Records from a collection:
======

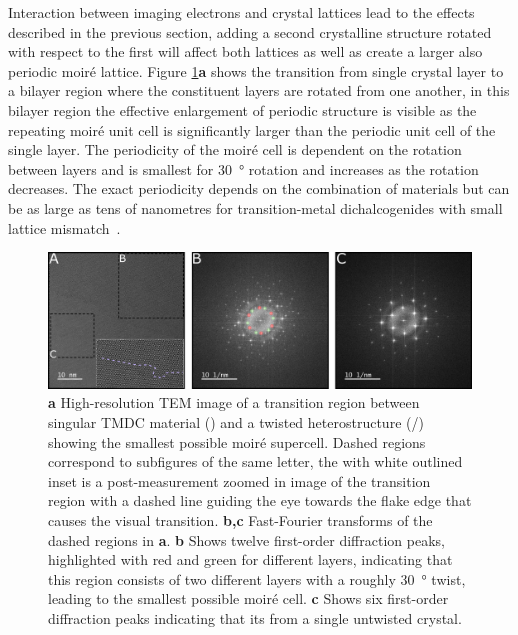 Interaction between imaging electrons and crystal lattices lead to the effects described in the previous section, adding a second crystalline structure rotated with respect to the first will affect both lattices as well as create a larger also periodic moiré lattice.
Figure \ref{fig:moire_trans}\textbf{a} shows the transition from single crystal layer to a bilayer region where the constituent layers are rotated from one another, in this bilayer region the effective enlargement of periodic structure is visible as the repeating moiré unit cell is significantly larger than the periodic unit cell of the single layer. The periodicity of the moiré cell is dependent on the rotation between layers and is smallest for \SI{30}{\degree} rotation and increases as the rotation decreases. The exact periodicity depends on the combination of materials but can be as large as tens of nanometres for transition-metal dichalcogenides with small lattice mismatch~\cite{rosenbergerAtomicReconstructionMoire}.

\begin{figure}[h]
    \centering
    \includegraphics[width=1\linewidth, keepaspectratio]{resources/Figures/moire_transition.png}
    \caption{\textbf{a} High-resolution TEM image of a transition region between singular TMDC material () and a twisted heterostructure (/) showing the smallest possible moiré supercell. Dashed regions correspond to subfigures of the same letter, the with white outlined inset is a post-measurement zoomed in image of the transition region with a dashed line guiding the eye towards the flake edge that causes the visual transition. \textbf{b,c} Fast-Fourier transforms of the dashed regions in \textbf{a}. \textbf{b} Shows twelve first-order diffraction peaks, highlighted with red and green for different layers, indicating that this region consists of two different layers with a roughly \SI{30}{\degree} twist, leading to the smallest possible moiré cell. \textbf{c} Shows six first-order diffraction peaks indicating that its from a single untwisted  crystal. }
    \label{fig:moire_trans}
\end{figure}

======

TO DO:
All lines above that include the word "region" must be copied into the answer.

WRITTEN RESPONSE:
Figure \ref{fig:moire_trans}\textbf{a} shows the transition from single crystal layer to a bilayer region where the constituent layers are rotated from one another, in this bilayer region the effective enlargement of periodic structure is visible as the repeating moiré unit cell is significantly larger than the periodic unit cell of the single layer. The periodicity of the moiré cell is dependent on the rotation between layers and is smallest for \SI{30}{\degree} rotation and increases as the rotation decreases. The exact periodicity depends on the combination of materials but can be as large as tens of nanometres for transition-metal dichalcogenides with small lattice mismatch~\cite{rosenbergerAtomicReconstructionMoire}.
    \caption{\textbf{a} High-resolution TEM image of a transition region between singular TMDC material () and a twisted heterostructure (/) showing the smallest possible moiré supercell. Dashed regions correspond to subfigures of the same letter, the with white outlined inset is a post-measurement zoomed in image of the transition region with a dashed line guiding the eye towards the flake edge that causes the visual transition. \textbf{b,c} Fast-Fourier transforms of the dashed regions in \textbf{a}. \textbf{b} Shows twelve first-order diffraction peaks, highlighted with red and green for different layers, indicating that this region consists of two different layers with a roughly \SI{30}{\degree} twist, leading to the smallest possible moiré cell. \textbf{c} Shows six first-order diffraction peaks indicating that its from a single untwisted  crystal. }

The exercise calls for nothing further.